Exciting news! I wrote earlier about the official announcement of the Bay Area BlendEd Consortium. The group consists of five local independent schools: College Prep, Athenian, Lick-Wilmerding, Marin Academy, and Urban. Students from each school will be able to enroll in courses that will have online delivery components as well as regular in-person meetings and field trips. The Consortium will take advantage of the resources and personnel at each of these great schools while making use of the entire Bay Area as a potential classroom and learning environment. We are thrilled to announce the first round of course offerings. In all, 10 classes will be offered next year, five in the fall and five in the spring. In Fall 2014, the following classes will be offered:
Climate Change: Scientific Principles, Impacts, and Human Responses
Some scientists and politicians have identified climate change as the single greatest issue that humans will grapple with in our lifetimes. This class will study scientific principles that govern earth’s atmosphere, see how humans are affecting earth’s energy balance, and explore how human-caused changes will likely affect earth systems in the future.

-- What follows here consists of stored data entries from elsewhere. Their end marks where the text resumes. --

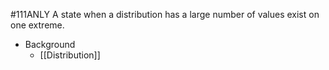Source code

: #111ANLY 
A state when a distribution has a large number of values exist on one extreme.

* Background
	* [[Distribution]]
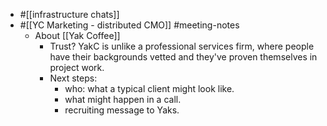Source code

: - #[[infrastructure chats]]
- #[[YC Marketing - distributed CMO]] #meeting-notes 
    - About [[Yak Coffee]] 
        - Trust? YakC is unlike a professional services firm, where people have their backgrounds vetted and they've proven themselves in project work. 
        - Next steps: 
            - who: what a typical client might look like. 
            - what might happen in a call. 
            - recruiting message to Yaks. 
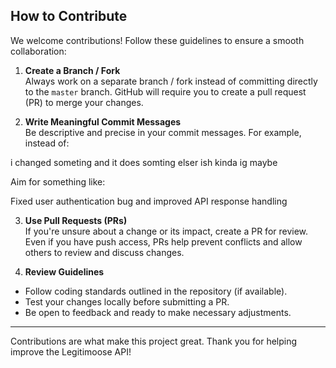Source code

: ## How to Contribute

We welcome contributions! Follow these guidelines to ensure a smooth collaboration:

1. **Create a Branch / Fork**  
Always work on a separate branch / fork instead of committing directly to the `master` branch. GitHub will require you to create a pull request (PR) to merge your changes.

2. **Write Meaningful Commit Messages**  
Be descriptive and precise in your commit messages. For example, instead of:

i changed someting and it does somting elser ish kinda ig maybe

Aim for something like:

Fixed user authentication bug and improved API response handling


3. **Use Pull Requests (PRs)**  
If you're unsure about a change or its impact, create a PR for review. Even if you have push access, PRs help prevent conflicts and allow others to review and discuss changes.

4. **Review Guidelines**  
- Follow coding standards outlined in the repository (if available).
- Test your changes locally before submitting a PR.
- Be open to feedback and ready to make necessary adjustments.

---

Contributions are what make this project great. Thank you for helping improve the Legitimoose API!  

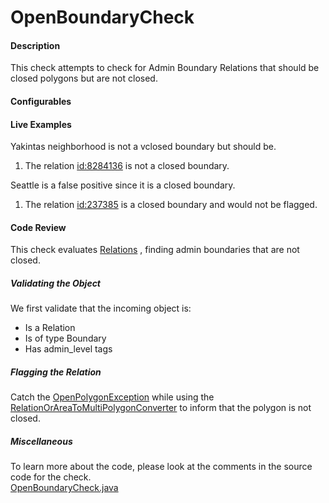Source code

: # OpenBoundaryCheck

#### Description
This check attempts to check for Admin Boundary Relations that should be closed polygons but are not closed.

#### Configurables

#### Live Examples
Yakintas neighborhood is not a vclosed boundary but should be.
1. The relation [id:8284136](https://www.openstreetmap.org/relation/8284136) is not a closed boundary.

Seattle is a false positive since it is a closed boundary.
1. The relation [id:237385](https://www.openstreetmap.org/relation/237385) is a closed boundary and would not be flagged.

#### Code Review
This check evaluates [Relations](https://github.com/osmlab/atlas/blob/dev/src/main/java/org/openstreetmap/atlas/geography/atlas/items/Relation.java)
, finding admin boundaries that are not closed.

##### Validating the Object
We first validate that the incoming object is:
* Is a Relation
* Is of type Boundary
* Has admin_level tags

##### Flagging the Relation
Catch the [OpenPolygonException](https://github.com/osmlab/atlas/blob/dev/src/main/java/org/openstreetmap/atlas/geography/converters/MultiplePolyLineToPolygonsConverter.java) while using the [RelationOrAreaToMultiPolygonConverter](https://github.com/osmlab/atlas/blob/dev/src/main/java/org/openstreetmap/atlas/geography/atlas/items/complex/RelationOrAreaToMultiPolygonConverter.java)
to inform that the polygon is not closed.

##### Miscellaneous
To learn more about the code, please look at the comments in the source code for the check.  
[OpenBoundaryCheck.java](../../src/main/java/org/openstreetmap/atlas/checks/validation/relations/OpenBoundaryCheck.java)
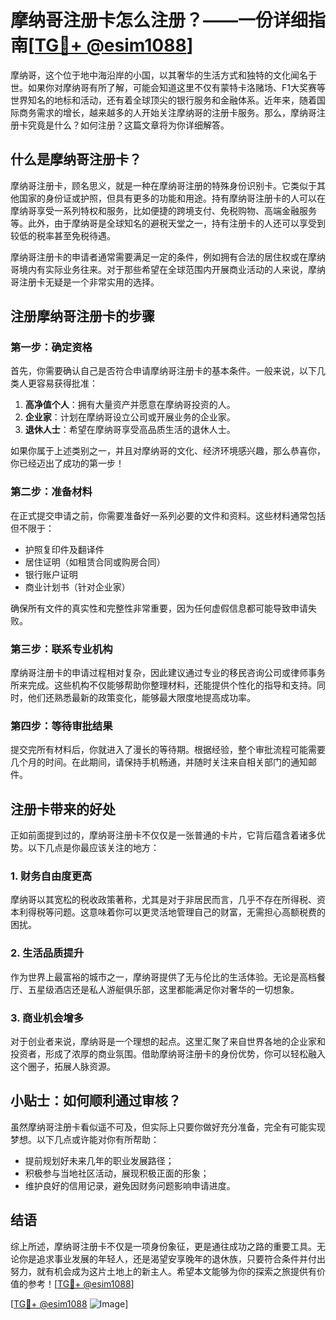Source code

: # 摩纳哥注册卡怎么注册？——一份详细指南[[TG💪+ @esim1088](https://t.me/s/esim1088)]

摩纳哥，这个位于地中海沿岸的小国，以其奢华的生活方式和独特的文化闻名于世。如果你对摩纳哥有所了解，可能会知道这里不仅有蒙特卡洛赌场、F1大奖赛等世界知名的地标和活动，还有着全球顶尖的银行服务和金融体系。近年来，随着国际商务需求的增长，越来越多的人开始关注摩纳哥的注册卡服务。那么，摩纳哥注册卡究竟是什么？如何注册？这篇文章将为你详细解答。

## 什么是摩纳哥注册卡？

摩纳哥注册卡，顾名思义，就是一种在摩纳哥注册的特殊身份识别卡。它类似于其他国家的身份证或护照，但具有更多的功能和用途。持有摩纳哥注册卡的人可以在摩纳哥享受一系列特权和服务，比如便捷的跨境支付、免税购物、高端金融服务等。此外，由于摩纳哥是全球知名的避税天堂之一，持有注册卡的人还可以享受到较低的税率甚至免税待遇。

摩纳哥注册卡的申请者通常需要满足一定的条件，例如拥有合法的居住权或在摩纳哥境内有实际业务往来。对于那些希望在全球范围内开展商业活动的人来说，摩纳哥注册卡无疑是一个非常实用的选择。

## 注册摩纳哥注册卡的步骤

### 第一步：确定资格

首先，你需要确认自己是否符合申请摩纳哥注册卡的基本条件。一般来说，以下几类人更容易获得批准：

1. **高净值个人**：拥有大量资产并愿意在摩纳哥投资的人。
2. **企业家**：计划在摩纳哥设立公司或开展业务的企业家。
3. **退休人士**：希望在摩纳哥享受高品质生活的退休人士。

如果你属于上述类别之一，并且对摩纳哥的文化、经济环境感兴趣，那么恭喜你，你已经迈出了成功的第一步！

### 第二步：准备材料

在正式提交申请之前，你需要准备好一系列必要的文件和资料。这些材料通常包括但不限于：

- 护照复印件及翻译件
- 居住证明（如租赁合同或购房合同）
- 银行账户证明
- 商业计划书（针对企业家）

确保所有文件的真实性和完整性非常重要，因为任何虚假信息都可能导致申请失败。

### 第三步：联系专业机构

摩纳哥注册卡的申请过程相对复杂，因此建议通过专业的移民咨询公司或律师事务所来完成。这些机构不仅能够帮助你整理材料，还能提供个性化的指导和支持。同时，他们还熟悉最新的政策变化，能够最大限度地提高成功率。

### 第四步：等待审批结果

提交完所有材料后，你就进入了漫长的等待期。根据经验，整个审批流程可能需要几个月的时间。在此期间，请保持手机畅通，并随时关注来自相关部门的通知邮件。

## 注册卡带来的好处

正如前面提到过的，摩纳哥注册卡不仅仅是一张普通的卡片，它背后蕴含着诸多优势。以下几点是你最应该关注的地方：

### 1. 财务自由度更高

摩纳哥以其宽松的税收政策著称，尤其是对于非居民而言，几乎不存在所得税、资本利得税等问题。这意味着你可以更灵活地管理自己的财富，无需担心高额税费的困扰。

### 2. 生活品质提升

作为世界上最富裕的城市之一，摩纳哥提供了无与伦比的生活体验。无论是高档餐厅、五星级酒店还是私人游艇俱乐部，这里都能满足你对奢华的一切想象。

### 3. 商业机会增多

对于创业者来说，摩纳哥是一个理想的起点。这里汇聚了来自世界各地的企业家和投资者，形成了浓厚的商业氛围。借助摩纳哥注册卡的身份优势，你可以轻松融入这个圈子，拓展人脉资源。

## 小贴士：如何顺利通过审核？

虽然摩纳哥注册卡看似遥不可及，但实际上只要你做好充分准备，完全有可能实现梦想。以下几点或许能对你有所帮助：

- 提前规划好未来几年的职业发展路径；
- 积极参与当地社区活动，展现积极正面的形象；
- 维护良好的信用记录，避免因财务问题影响申请进度。

## 结语

综上所述，摩纳哥注册卡不仅是一项身份象征，更是通往成功之路的重要工具。无论你是追求事业发展的年轻人，还是渴望安享晚年的退休族，只要符合条件并付出努力，就有机会成为这片土地上的新主人。希望本文能够为你的探索之旅提供有价值的参考！[[TG💪+ @esim1088](https://t.me/s/esim1088)]

[[TG💪+ @esim1088](https://t.me/s/esim1088) ![Image](https://i.postimg.cc/4NQfJmqS/Snipaste-2025-05-13-00-14-12.png)]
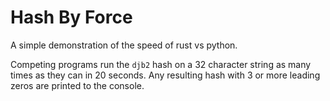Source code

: # Hash By Force

A simple demonstration of the speed of rust vs python.

Competing programs run the `djb2` hash on a 32 character string as many times as they can in 20 seconds.
Any resulting hash with 3 or more leading zeros are printed to the console.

In addition to thoroughly studying the science behind climate change, we will look at how economists respond to global warming and offer strategies to address climate change. Similarly, we’ll examine political proposals to address climate change, on a local, national, and global level. We will interview people in the governmental, energy, and non-profit world to see how the approach the problem from different perspectives
Field Study Photography & Bay Area History
The class will explore the history of the Bay Area through a group photo project. Through readings, discussions, and student interests, the class will decide on a central theme relevant to the Bay Area. Each student will explore that theme through a photo and research project in their own area. Together, we will produce a website and an exhibition that covers the diversity and personality of the Bay Area while showing its past and present. Potential themes could be the housing crisis, racial tension, or transportation. Face to face meetings will include a trip to the Mission District of San Francisco as a case study, one or two photo field trips to locations connected to the class-selected theme, a studio visit with a photographer, and a culminating group critique and editing session.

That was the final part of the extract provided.